[Collection entries]
• • •

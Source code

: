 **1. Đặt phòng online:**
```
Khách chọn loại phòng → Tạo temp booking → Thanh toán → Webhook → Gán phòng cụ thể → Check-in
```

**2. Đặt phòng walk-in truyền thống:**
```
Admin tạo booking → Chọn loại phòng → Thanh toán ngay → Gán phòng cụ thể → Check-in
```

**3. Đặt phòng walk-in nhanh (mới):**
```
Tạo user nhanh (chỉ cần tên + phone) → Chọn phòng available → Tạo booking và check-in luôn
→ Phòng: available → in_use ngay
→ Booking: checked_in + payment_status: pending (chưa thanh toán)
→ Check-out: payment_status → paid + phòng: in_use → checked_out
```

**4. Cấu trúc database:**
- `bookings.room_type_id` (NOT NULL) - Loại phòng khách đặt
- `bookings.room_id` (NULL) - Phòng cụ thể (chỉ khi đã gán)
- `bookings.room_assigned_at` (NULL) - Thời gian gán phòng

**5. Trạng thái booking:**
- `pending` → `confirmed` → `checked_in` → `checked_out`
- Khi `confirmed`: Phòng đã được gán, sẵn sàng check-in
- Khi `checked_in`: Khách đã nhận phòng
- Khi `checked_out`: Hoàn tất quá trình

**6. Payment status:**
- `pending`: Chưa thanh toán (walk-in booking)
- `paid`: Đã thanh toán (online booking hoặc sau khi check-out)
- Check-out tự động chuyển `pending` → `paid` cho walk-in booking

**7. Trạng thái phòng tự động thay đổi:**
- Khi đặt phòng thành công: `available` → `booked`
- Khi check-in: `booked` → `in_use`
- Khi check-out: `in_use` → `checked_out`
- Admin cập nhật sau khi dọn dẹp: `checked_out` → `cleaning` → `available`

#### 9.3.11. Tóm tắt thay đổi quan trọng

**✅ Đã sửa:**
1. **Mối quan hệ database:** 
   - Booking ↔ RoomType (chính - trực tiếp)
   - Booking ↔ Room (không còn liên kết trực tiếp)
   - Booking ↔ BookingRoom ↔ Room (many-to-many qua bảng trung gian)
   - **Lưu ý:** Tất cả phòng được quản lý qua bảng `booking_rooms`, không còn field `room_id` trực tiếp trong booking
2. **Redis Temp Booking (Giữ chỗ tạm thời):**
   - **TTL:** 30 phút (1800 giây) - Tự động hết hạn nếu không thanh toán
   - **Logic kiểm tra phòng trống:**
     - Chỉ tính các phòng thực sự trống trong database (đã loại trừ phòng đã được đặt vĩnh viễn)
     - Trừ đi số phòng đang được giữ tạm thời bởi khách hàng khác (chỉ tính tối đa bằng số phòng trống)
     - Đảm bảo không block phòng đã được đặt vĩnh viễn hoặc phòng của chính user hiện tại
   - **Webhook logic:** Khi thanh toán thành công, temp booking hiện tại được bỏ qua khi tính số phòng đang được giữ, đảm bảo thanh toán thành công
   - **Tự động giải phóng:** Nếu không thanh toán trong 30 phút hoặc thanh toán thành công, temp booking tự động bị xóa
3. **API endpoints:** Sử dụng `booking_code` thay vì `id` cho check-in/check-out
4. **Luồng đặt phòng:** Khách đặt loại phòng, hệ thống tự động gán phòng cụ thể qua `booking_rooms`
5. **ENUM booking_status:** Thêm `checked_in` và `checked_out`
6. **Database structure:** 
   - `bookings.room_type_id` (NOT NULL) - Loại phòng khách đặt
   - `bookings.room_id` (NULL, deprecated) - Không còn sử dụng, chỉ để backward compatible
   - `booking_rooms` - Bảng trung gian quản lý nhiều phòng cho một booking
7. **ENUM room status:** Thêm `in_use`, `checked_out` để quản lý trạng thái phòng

• • •

#### WHAT THIS TASK INVOLVES
Extract each line holding the word "quan" from the records.

#### RESPONSE TO THIS TASK
#### 9.3.11. Tóm tắt thay đổi quan trọng
1. **Mối quan hệ database:** 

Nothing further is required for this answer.